Small Thoughts on The Catcher in the Rye

Recently I read J.D Salinger's The Catcher in the Rye for the ninth time, and even though I believe it to be the book I understand most in the world, there's still one overwhelming question I want an answer to. Why does Holden want to protect innocence? What was the overwhelming cause for the obsession with saving children from the dangers of adulthood?

Though my life I've done a lot of research on Salinger as a man and I like to think that I've got a good idea as to why he wrote the things he wrote, and how his real life experiences translate into his fiction. But first, I wanted to find out what other people thought about this question. Maybe I was missing something and there were other Catcher experts out there who would be able to enlighten me on the reason Holden acts why he does.

I found the series of videos that author John Green had created on Catcher that you can watch here. In the comments, someone suggested that Holden was "sexually abused as a child ... why don't people ever catch on to this!?" Whilst I disagree with the frankness of their claim, I do agree on a second look at the evidence. When Holden wakes to find Mr Antolini patting his head as he sleeps, he claims "that kind of stuff's happened to me about twenty times since I was a kid". There's certainly a reading here that suggests Holden has experienced some kind of sexual abuse from an adult in the past, but one also has to take in to account that Holden is extremely unreliable. What exactly does he mean by "stuff"? It is a very slippery sentence, and the fact that Holden is prone to over-exaggeration makes me in two minds about any kind of sexual abuse.
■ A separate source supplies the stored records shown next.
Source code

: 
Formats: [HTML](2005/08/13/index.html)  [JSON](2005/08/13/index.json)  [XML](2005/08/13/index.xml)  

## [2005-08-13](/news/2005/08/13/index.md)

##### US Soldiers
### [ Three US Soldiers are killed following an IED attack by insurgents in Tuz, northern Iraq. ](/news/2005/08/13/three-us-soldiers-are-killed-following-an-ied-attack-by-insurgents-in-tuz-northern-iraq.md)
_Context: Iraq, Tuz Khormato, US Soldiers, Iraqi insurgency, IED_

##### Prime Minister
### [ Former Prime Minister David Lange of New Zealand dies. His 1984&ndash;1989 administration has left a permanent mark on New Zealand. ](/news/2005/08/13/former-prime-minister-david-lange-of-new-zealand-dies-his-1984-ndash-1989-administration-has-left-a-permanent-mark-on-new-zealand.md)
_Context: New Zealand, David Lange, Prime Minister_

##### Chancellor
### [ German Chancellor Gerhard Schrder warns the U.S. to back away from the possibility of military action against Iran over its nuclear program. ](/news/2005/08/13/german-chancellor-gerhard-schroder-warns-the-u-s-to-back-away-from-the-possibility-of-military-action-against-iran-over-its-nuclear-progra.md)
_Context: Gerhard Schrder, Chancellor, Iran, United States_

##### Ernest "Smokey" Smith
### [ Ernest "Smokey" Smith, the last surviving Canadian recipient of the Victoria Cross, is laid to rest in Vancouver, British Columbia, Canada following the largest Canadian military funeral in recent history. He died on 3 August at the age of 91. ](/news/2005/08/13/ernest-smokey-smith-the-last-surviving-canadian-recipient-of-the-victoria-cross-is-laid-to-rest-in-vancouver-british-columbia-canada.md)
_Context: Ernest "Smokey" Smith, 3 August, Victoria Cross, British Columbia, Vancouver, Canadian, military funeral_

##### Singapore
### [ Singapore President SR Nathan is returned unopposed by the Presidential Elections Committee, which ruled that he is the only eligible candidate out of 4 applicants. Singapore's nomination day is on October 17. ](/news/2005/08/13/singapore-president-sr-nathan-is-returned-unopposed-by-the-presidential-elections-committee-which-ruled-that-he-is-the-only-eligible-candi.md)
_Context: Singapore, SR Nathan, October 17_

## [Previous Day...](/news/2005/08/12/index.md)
Yet of course, there's still definitely the possibility that this could be the case.

But one further comment I really disagreed with was the claim that "Salinger puts aspects of himself into the characters he creates so this probably happened to him as a kind ... writing this book was his way of self-therapy/cry for help in saying things he just couldn't bring himself to say in real life".

WHOA. HOLD ON. Big claim there. As far as I know there is zero evidence that Salinger was ever abused as a child (though I'm not denying it could've easily been covered up), and just because Holden might have been abused does not automatically mean that the writer themselves has gone through the same thing. Though I definitely think Salinger translates his own experiences into his work, and especially with Catcher, I think without any further evidence the claim that Salinger was abused just because Holden alludes to it is far to much of a stretch.

My own view on this matter comes down to something very different: the war. Salinger fought in the Second World War and many critics and personal friends of his have concluded that he suffered from shell-shock as a result of it. On my ninth read, I picked up more references to the war than before. There is a small section where Holden talks about how he used to refuse to give Allie his BB gun to play with. The gun is a symbol of corruption, trauma and loss for Salinger, and by refusing to give it to Allie shows how Holden tries to protect him from the horrors of adulthood that Salinger experience through combat. Adulthood for Holden comes through experience, and for Salinger this experience was damaging because of the war, and not sexual abuse.

Though sex definitely plays a part inside the novel, I would say that it is more relevant as a signifier of adulthood than as a direct cause of why Holden is protecting others from experience. I will be doing another post soon on the role of sex and sexuality in the novel, and why I think Holden is asexual. For now, though, my reasoning for Holden's personality lies on the speculation of war. Of course, without having a conversation with Salinger nobody will ever know, but I think discussion is as close as we will come to finding out.